Data.

----

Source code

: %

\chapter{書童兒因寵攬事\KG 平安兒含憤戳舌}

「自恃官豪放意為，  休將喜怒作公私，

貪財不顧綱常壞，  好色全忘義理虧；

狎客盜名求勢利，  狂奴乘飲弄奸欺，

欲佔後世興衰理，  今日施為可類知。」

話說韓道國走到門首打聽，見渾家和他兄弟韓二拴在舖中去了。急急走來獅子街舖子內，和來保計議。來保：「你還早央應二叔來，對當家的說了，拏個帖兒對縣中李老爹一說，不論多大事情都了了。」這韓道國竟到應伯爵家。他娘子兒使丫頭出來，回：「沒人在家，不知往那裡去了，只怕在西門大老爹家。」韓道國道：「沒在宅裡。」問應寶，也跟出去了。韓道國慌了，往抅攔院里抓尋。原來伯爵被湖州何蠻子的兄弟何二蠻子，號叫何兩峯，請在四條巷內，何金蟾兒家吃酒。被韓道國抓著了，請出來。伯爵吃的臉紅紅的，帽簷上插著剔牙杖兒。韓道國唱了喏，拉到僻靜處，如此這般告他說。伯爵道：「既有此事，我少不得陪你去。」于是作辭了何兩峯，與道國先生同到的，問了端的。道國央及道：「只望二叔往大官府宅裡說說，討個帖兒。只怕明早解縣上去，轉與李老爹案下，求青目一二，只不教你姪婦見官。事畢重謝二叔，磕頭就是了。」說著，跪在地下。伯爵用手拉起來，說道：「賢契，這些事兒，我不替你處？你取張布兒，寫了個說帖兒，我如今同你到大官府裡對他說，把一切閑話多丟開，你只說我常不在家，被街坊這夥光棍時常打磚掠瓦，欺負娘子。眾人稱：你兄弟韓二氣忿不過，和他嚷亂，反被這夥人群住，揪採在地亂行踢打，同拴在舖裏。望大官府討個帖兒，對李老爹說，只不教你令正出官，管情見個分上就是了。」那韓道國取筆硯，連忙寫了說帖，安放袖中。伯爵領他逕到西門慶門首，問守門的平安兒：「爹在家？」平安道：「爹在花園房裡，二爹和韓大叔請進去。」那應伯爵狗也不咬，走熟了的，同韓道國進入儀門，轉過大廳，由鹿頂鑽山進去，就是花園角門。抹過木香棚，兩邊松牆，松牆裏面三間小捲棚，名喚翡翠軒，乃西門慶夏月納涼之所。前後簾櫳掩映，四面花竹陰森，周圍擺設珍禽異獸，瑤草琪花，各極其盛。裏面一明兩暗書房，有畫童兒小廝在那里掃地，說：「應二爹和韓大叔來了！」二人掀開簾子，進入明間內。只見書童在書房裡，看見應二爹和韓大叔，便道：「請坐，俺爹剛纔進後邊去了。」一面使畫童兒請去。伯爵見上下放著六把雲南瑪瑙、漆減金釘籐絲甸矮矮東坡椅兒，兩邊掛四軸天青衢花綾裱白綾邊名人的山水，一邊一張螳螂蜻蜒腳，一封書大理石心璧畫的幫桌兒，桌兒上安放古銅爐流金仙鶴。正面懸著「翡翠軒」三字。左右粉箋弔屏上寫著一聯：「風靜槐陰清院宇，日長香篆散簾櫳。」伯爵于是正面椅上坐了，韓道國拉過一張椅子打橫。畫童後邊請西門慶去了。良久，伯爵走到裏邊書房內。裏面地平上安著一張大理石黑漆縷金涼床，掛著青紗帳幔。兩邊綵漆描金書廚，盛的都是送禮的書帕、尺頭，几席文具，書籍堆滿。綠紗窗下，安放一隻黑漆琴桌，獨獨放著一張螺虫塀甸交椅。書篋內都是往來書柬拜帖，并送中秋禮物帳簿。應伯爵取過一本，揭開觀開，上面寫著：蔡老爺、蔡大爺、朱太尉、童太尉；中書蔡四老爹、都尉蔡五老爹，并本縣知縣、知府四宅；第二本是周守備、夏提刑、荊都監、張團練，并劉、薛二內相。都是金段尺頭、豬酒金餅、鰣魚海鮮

----

Exercise. Keeping each word as given, write out the material above.

Response box.
Source code

: %

\chapter{書童兒因寵攬事\KG 平安兒含憤戳舌}

「自恃官豪放意為，  休將喜怒作公私，

貪財不顧綱常壞，  好色全忘義理虧；

狎客盜名求勢利，  狂奴乘飲弄奸欺，

欲佔後世興衰理，  今日施為可類知。」

話說韓道國走到門首打聽，見渾家和他兄弟韓二拴在舖中去了。急急走來獅子街舖子內，和來保計議。來保：「你還早央應二叔來，對當家的說了，拏個帖兒對縣中李老爹一說，不論多大事情都了了。」這韓道國竟到應伯爵家。他娘子兒使丫頭出來，回：「沒人在家，不知往那裡去了，只怕在西門大老爹家。」韓道國道：「沒在宅裡。」問應寶，也跟出去了。韓道國慌了，往抅攔院里抓尋。原來伯爵被湖州何蠻子的兄弟何二蠻子，號叫何兩峯，請在四條巷內，何金蟾兒家吃酒。被韓道國抓著了，請出來。伯爵吃的臉紅紅的，帽簷上插著剔牙杖兒。韓道國唱了喏，拉到僻靜處，如此這般告他說。伯爵道：「既有此事，我少不得陪你去。」于是作辭了何兩峯，與道國先生同到的，問了端的。道國央及道：「只望二叔往大官府宅裡說說，討個帖兒。只怕明早解縣上去，轉與李老爹案下，求青目一二，只不教你姪婦見官。事畢重謝二叔，磕頭就是了。」說著，跪在地下。伯爵用手拉起來，說道：「賢契，這些事兒，我不替你處？你取張布兒，寫了個說帖兒，我如今同你到大官府裡對他說，把一切閑話多丟開，你只說我常不在家，被街坊這夥光棍時常打磚掠瓦，欺負娘子。眾人稱：你兄弟韓二氣忿不過，和他嚷亂，反被這夥人群住，揪採在地亂行踢打，同拴在舖裏。望大官府討個帖兒，對李老爹說，只不教你令正出官，管情見個分上就是了。」那韓道國取筆硯，連忙寫了說帖，安放袖中。伯爵領他逕到西門慶門首，問守門的平安兒：「爹在家？」平安道：「爹在花園房裡，二爹和韓大叔請進去。」那應伯爵狗也不咬，走熟了的，同韓道國進入儀門，轉過大廳，由鹿頂鑽山進去，就是花園角門。抹過木香棚，兩邊松牆，松牆裏面三間小捲棚，名喚翡翠軒，乃西門慶夏月納涼之所。前後簾櫳掩映，四面花竹陰森，周圍擺設珍禽異獸，瑤草琪花，各極其盛。裏面一明兩暗書房，有畫童兒小廝在那里掃地，說：「應二爹和韓大叔來了！」二人掀開簾子，進入明間內。只見書童在書房裡，看見應二爹和韓大叔，便道：「請坐，俺爹剛纔進後邊去了。」一面使畫童兒請去。伯爵見上下放著六把雲南瑪瑙、漆減金釘籐絲甸矮矮東坡椅兒，兩邊掛四軸天青衢花綾裱白綾邊名人的山水，一邊一張螳螂蜻蜒腳，一封書大理石心璧畫的幫桌兒，桌兒上安放古銅爐流金仙鶴。正面懸著「翡翠軒」三字。左右粉箋弔屏上寫著一聯：「風靜槐陰清院宇，日長香篆散簾櫳。」伯爵于是正面椅上坐了，韓道國拉過一張椅子打橫。畫童後邊請西門慶去了。良久，伯爵走到裏邊書房內。裏面地平上安著一張大理石黑漆縷金涼床，掛著青紗帳幔。兩邊綵漆描金書廚，盛的都是送禮的書帕、尺頭，几席文具，書籍堆滿。綠紗窗下，安放一隻黑漆琴桌，獨獨放著一張螺虫塀甸交椅。書篋內都是往來書柬拜帖，并送中秋禮物帳簿。應伯爵取過一本，揭開觀開，上面寫著：蔡老爺、蔡大爺、朱太尉、童太尉；中書蔡四老爹、都尉蔡五老爹，并本縣知縣、知府四宅；第二本是周守備、夏提刑、荊都監、張團練，并劉、薛二內相。都是金段尺頭、豬酒金餅、鰣魚海鮮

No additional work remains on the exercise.